:: Recorded data ::

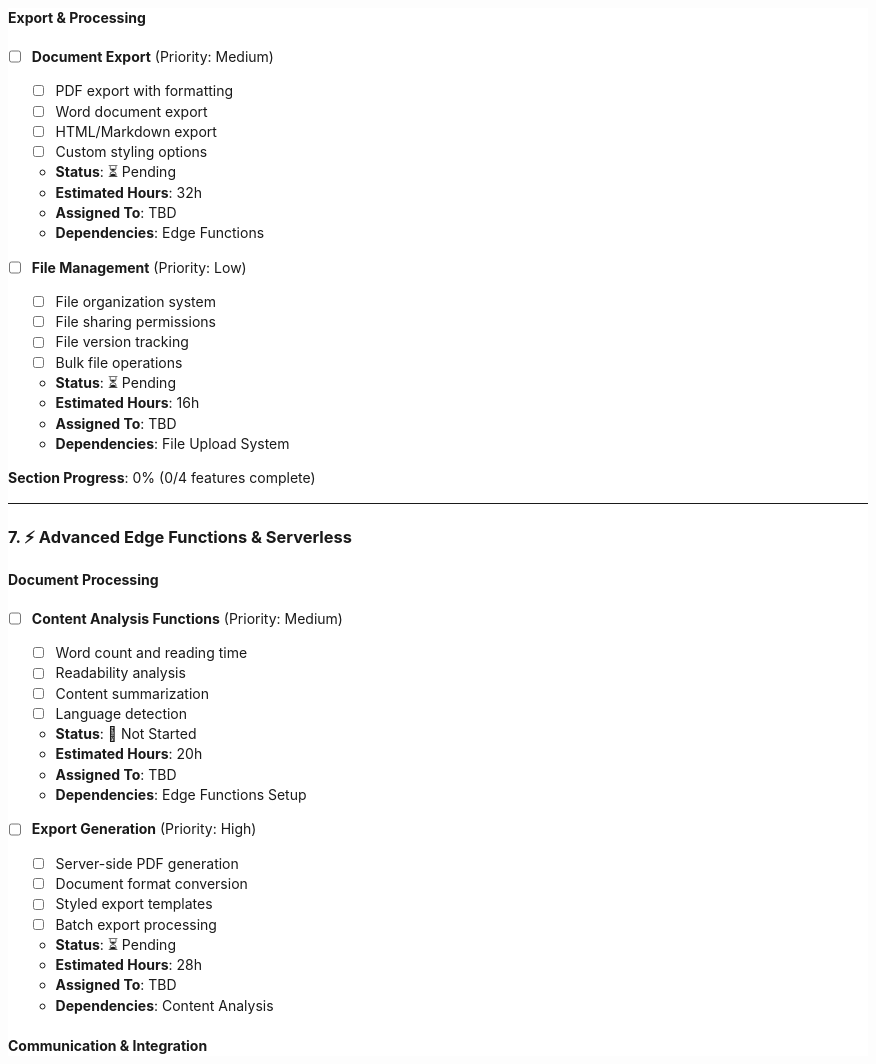 #### **Export & Processing**

- [ ] **Document Export** (Priority: Medium)

  - [ ] PDF export with formatting
  - [ ] Word document export
  - [ ] HTML/Markdown export
  - [ ] Custom styling options
  - **Status**: ⏳ Pending
  - **Estimated Hours**: 32h
  - **Assigned To**: TBD
  - **Dependencies**: Edge Functions

- [ ] **File Management** (Priority: Low)
  - [ ] File organization system
  - [ ] File sharing permissions
  - [ ] File version tracking
  - [ ] Bulk file operations
  - **Status**: ⏳ Pending
  - **Estimated Hours**: 16h
  - **Assigned To**: TBD
  - **Dependencies**: File Upload System

**Section Progress**: 0% (0/4 features complete)

---

### **7. ⚡ Advanced Edge Functions & Serverless**

#### **Document Processing**

- [ ] **Content Analysis Functions** (Priority: Medium)

  - [ ] Word count and reading time
  - [ ] Readability analysis
  - [ ] Content summarization
  - [ ] Language detection
  - **Status**: 🚧 Not Started
  - **Estimated Hours**: 20h
  - **Assigned To**: TBD
  - **Dependencies**: Edge Functions Setup

- [ ] **Export Generation** (Priority: High)
  - [ ] Server-side PDF generation
  - [ ] Document format conversion
  - [ ] Styled export templates
  - [ ] Batch export processing
  - **Status**: ⏳ Pending
  - **Estimated Hours**: 28h
  - **Assigned To**: TBD
  - **Dependencies**: Content Analysis

#### **Communication & Integration**
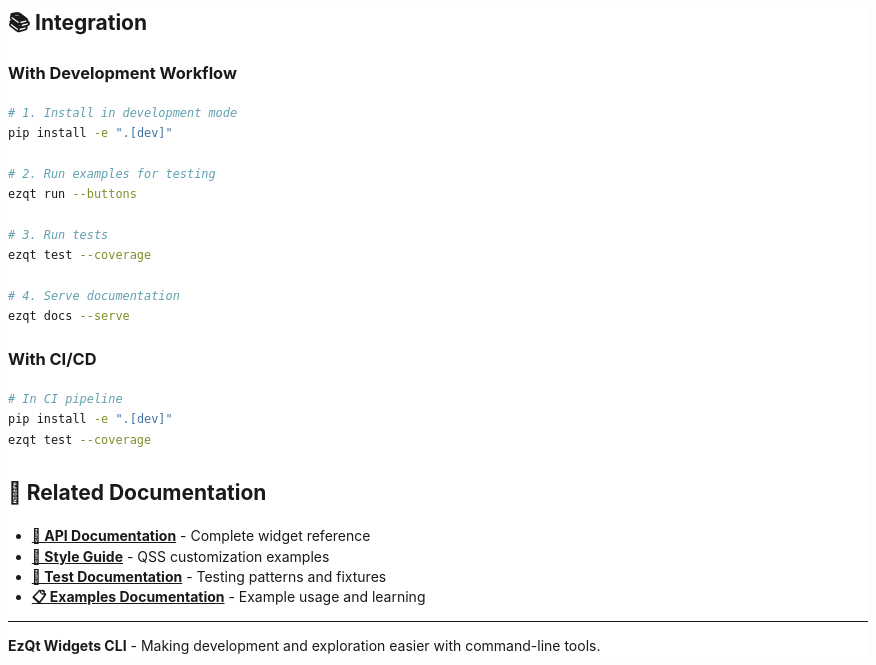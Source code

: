 ## 📚 Integration

### With Development Workflow
```bash
# 1. Install in development mode
pip install -e ".[dev]"

# 2. Run examples for testing
ezqt run --buttons

# 3. Run tests
ezqt test --coverage

# 4. Serve documentation
ezqt docs --serve
```

### With CI/CD
```bash
# In CI pipeline
pip install -e ".[dev]"
ezqt test --coverage
```

## 🔗 Related Documentation

- **[📖 API Documentation](../api/WIDGETS_DOCUMENTATION.md)** - Complete widget reference
- **[🎨 Style Guide](../api/STYLE_GUIDE.md)** - QSS customization examples
- **[🧪 Test Documentation](../tests/TESTS_DOCUMENTATION.md)** - Testing patterns and fixtures
- **[📋 Examples Documentation](../examples/README.md)** - Example usage and learning

---

**EzQt Widgets CLI** - Making development and exploration easier with command-line tools. 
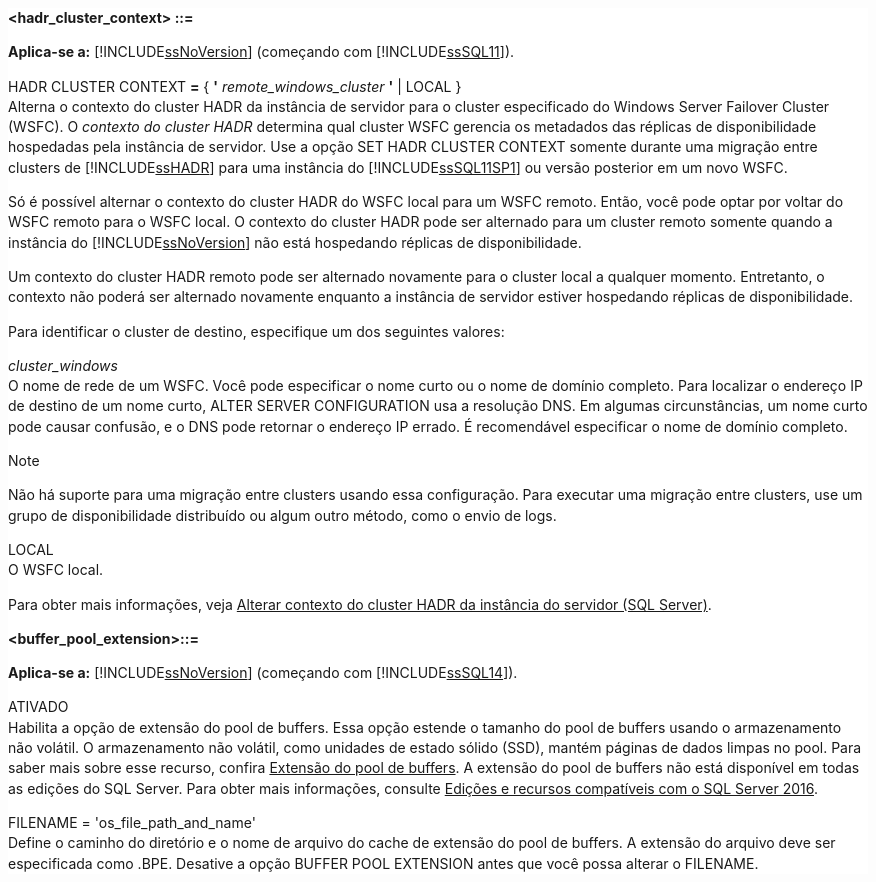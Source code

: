 **\<hadr_cluster_context> ::=**  
  
**Aplica-se a:** [!INCLUDE[ssNoVersion](../../includes/ssnoversion-md.md)] (começando com [!INCLUDE[ssSQL11](../../includes/sssql11-md.md)]).   
  
HADR CLUSTER CONTEXT **=** { **'** _remote\_windows\_cluster_ **'** | LOCAL }  
Alterna o contexto do cluster HADR da instância de servidor para o cluster especificado do Windows Server Failover Cluster (WSFC). O *contexto do cluster HADR* determina qual cluster WSFC gerencia os metadados das réplicas de disponibilidade hospedadas pela instância de servidor. Use a opção SET HADR CLUSTER CONTEXT somente durante uma migração entre clusters de [!INCLUDE[ssHADR](../../includes/sshadr-md.md)] para uma instância do [!INCLUDE[ssSQL11SP1](../../includes/sssql11sp1-md.md)] ou versão posterior em um novo WSFC.  
  
Só é possível alternar o contexto do cluster HADR do WSFC local para um WSFC remoto. Então, você pode optar por voltar do WSFC remoto para o WSFC local. O contexto do cluster HADR pode ser alternado para um cluster remoto somente quando a instância do [!INCLUDE[ssNoVersion](../../includes/ssnoversion-md.md)] não está hospedando réplicas de disponibilidade.  
  
Um contexto do cluster HADR remoto pode ser alternado novamente para o cluster local a qualquer momento. Entretanto, o contexto não poderá ser alternado novamente enquanto a instância de servidor estiver hospedando réplicas de disponibilidade. 
  
Para identificar o cluster de destino, especifique um dos seguintes valores:  
  
*cluster_windows*  
O nome de rede de um WSFC. Você pode especificar o nome curto ou o nome de domínio completo. Para localizar o endereço IP de destino de um nome curto, ALTER SERVER CONFIGURATION usa a resolução DNS. Em algumas circunstâncias, um nome curto pode causar confusão, e o DNS pode retornar o endereço IP errado. É recomendável especificar o nome de domínio completo.  
  
> [!NOTE] 
> Não há suporte para uma migração entre clusters usando essa configuração. Para executar uma migração entre clusters, use um grupo de disponibilidade distribuído ou algum outro método, como o envio de logs. 
  
LOCAL  
O WSFC local.  
  
Para obter mais informações, veja [Alterar contexto do cluster HADR da instância do servidor &#40;SQL Server&#41;](../../database-engine/availability-groups/windows/change-the-hadr-cluster-context-of-server-instance-sql-server.md).  
  
**\<buffer_pool_extension>::=**  
  
**Aplica-se a:** [!INCLUDE[ssNoVersion](../../includes/ssnoversion-md.md)] (começando com [!INCLUDE[ssSQL14](../../includes/sssql14-md.md)]).    
  
ATIVADO  
Habilita a opção de extensão do pool de buffers. Essa opção estende o tamanho do pool de buffers usando o armazenamento não volátil. O armazenamento não volátil, como unidades de estado sólido (SSD), mantém páginas de dados limpas no pool. Para saber mais sobre esse recurso, confira [Extensão do pool de buffers](../../database-engine/configure-windows/buffer-pool-extension.md). A extensão do pool de buffers não está disponível em todas as edições do SQL Server. Para obter mais informações, consulte [Edições e recursos compatíveis com o SQL Server 2016](../../sql-server/editions-and-supported-features-for-sql-server-2016.md).  
  
FILENAME = 'os_file_path_and_name'  
Define o caminho do diretório e o nome de arquivo do cache de extensão do pool de buffers. A extensão do arquivo deve ser especificada como .BPE. Desative a opção BUFFER POOL EXTENSION antes que você possa alterar o FILENAME.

:::

- **Exercise description**
Lines from the entries that contain the string "Priority" are what must be copied.

- **Result of the exercise**
- [ ] **Document Export** (Priority: Medium)
- [ ] **File Management** (Priority: Low)
- [ ] **Content Analysis Functions** (Priority: Medium)
- [ ] **Export Generation** (Priority: High)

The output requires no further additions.